Case Study: Mitsubishi Electric’s Dot Forming Technology in DED

Mitsubishi Electric has developed a revolutionary Direct Energy Deposition (DED) technology called dot forming. This method integrates laser-wired DED, CNC, and CAM to produce high-precision, high-speed metal parts, particularly benefiting the aerospace and automotive sectors.

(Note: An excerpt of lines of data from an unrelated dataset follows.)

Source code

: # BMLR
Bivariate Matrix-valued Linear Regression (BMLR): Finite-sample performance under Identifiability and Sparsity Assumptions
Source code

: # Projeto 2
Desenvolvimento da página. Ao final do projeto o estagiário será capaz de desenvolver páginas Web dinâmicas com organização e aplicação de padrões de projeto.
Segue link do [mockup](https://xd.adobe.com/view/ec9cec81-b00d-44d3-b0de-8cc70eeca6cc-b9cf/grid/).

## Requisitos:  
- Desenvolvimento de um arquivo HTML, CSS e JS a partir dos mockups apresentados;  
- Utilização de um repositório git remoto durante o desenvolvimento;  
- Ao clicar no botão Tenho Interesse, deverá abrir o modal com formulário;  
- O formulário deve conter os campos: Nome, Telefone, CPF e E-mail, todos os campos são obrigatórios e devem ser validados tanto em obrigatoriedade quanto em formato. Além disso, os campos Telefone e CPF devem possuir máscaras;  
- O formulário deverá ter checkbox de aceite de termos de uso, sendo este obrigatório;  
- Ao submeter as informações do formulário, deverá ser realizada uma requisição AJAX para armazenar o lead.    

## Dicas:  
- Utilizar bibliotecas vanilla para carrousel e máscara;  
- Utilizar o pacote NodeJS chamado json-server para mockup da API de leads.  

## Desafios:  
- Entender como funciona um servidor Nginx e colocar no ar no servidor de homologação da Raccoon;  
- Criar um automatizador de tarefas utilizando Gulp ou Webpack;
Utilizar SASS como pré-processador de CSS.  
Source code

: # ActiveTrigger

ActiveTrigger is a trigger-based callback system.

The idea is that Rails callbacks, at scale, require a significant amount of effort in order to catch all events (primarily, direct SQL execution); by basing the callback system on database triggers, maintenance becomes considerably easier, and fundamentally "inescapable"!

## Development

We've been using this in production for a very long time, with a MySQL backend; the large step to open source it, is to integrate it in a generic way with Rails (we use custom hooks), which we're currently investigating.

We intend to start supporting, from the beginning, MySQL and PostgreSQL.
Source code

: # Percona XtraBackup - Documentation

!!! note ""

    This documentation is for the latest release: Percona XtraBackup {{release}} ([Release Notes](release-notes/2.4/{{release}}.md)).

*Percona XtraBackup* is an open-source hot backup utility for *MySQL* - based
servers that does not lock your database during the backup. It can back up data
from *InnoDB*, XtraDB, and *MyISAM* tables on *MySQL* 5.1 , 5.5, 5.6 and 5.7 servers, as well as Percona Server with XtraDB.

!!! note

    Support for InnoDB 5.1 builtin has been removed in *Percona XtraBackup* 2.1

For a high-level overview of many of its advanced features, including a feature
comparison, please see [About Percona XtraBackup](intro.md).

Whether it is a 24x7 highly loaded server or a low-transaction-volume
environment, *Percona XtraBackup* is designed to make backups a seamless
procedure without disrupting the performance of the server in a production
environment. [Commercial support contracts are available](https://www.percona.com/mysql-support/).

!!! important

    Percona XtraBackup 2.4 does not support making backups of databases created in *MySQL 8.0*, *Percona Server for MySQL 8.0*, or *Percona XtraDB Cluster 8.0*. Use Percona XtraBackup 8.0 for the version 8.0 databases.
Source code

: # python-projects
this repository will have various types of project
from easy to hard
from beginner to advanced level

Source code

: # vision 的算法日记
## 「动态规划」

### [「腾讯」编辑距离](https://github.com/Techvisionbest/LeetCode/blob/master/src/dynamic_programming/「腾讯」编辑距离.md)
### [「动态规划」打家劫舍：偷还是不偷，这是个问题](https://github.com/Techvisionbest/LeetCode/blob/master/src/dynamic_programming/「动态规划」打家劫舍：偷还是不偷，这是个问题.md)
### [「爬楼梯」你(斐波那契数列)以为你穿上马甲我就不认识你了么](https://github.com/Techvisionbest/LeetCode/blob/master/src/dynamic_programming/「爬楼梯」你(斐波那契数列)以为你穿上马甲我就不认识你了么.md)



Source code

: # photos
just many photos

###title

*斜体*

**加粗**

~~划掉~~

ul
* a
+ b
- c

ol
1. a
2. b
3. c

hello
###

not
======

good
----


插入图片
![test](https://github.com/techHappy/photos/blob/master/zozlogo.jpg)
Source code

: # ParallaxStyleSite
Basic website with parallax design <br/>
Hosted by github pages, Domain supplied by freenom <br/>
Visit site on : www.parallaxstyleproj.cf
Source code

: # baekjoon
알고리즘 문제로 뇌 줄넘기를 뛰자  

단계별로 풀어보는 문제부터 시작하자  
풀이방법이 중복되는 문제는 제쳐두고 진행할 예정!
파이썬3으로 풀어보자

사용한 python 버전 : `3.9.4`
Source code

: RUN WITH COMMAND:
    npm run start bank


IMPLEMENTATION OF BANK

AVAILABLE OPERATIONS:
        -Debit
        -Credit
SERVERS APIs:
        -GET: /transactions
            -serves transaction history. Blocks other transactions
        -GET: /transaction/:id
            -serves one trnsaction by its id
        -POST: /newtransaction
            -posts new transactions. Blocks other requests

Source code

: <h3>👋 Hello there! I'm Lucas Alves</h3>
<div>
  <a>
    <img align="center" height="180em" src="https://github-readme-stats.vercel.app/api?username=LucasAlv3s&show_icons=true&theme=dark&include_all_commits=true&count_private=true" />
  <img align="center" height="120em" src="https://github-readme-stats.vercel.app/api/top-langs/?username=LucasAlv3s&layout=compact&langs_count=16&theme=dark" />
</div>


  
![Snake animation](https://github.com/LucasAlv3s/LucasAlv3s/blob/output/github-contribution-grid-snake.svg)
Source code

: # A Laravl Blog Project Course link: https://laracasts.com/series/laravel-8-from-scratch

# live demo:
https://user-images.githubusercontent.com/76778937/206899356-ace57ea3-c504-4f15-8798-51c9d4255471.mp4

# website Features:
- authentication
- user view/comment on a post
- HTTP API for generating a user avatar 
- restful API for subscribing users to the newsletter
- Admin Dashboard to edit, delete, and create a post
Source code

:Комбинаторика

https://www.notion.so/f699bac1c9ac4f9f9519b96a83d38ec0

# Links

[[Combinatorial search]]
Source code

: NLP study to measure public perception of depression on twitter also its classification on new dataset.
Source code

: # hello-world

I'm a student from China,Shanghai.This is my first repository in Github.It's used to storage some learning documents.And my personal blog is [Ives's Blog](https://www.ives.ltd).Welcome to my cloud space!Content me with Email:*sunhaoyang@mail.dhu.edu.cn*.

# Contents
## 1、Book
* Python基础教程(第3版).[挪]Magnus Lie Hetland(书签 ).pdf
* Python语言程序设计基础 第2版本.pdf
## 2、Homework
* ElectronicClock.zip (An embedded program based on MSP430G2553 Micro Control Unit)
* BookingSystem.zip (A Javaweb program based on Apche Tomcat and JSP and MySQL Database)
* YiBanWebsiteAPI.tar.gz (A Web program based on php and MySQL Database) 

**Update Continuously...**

Challenges in Traditional Metal Additive Manufacturing

Conventional metal additive manufacturing, such as powder bed fusion and traditional DED, faces issues like internal voids and reduced accuracy. Powder bed fusion often results in porous parts, while conventional DED struggles with precision due to thermal distortion.

Innovative Approach of Dot Forming

Dot-forming technology overcomes these limitations by using a pulsed laser to control heat input, confining high temperatures to small, localised areas. This minimises distortion and enhances part accuracy, resulting in void-free parts that closely match intended designs.

Technical Advantages

• High Quality: Produces void-free parts with improved structural integrity.
• Increased Speed: Enables faster production rates.
• Enhanced Accuracy: Reduces thermal distortion for precise geometries.
• Reduced Oxidation: Achieves a 20% reduction in oxidation.

Applications and Implications

Dot-forming is ideal for the aerospace and automotive industries. It allows the production of high-precision, intricate parts that meet rigorous standards. This technology can lead to innovations in critical components, enhancing performance and efficiency.

Conclusion

Mitsubishi’s dot-forming technology marks a significant advancement in DED. It combines precision and speed to produce high-quality, void-free parts, positioning Mitsubishi as a leader in advanced manufacturing solutions.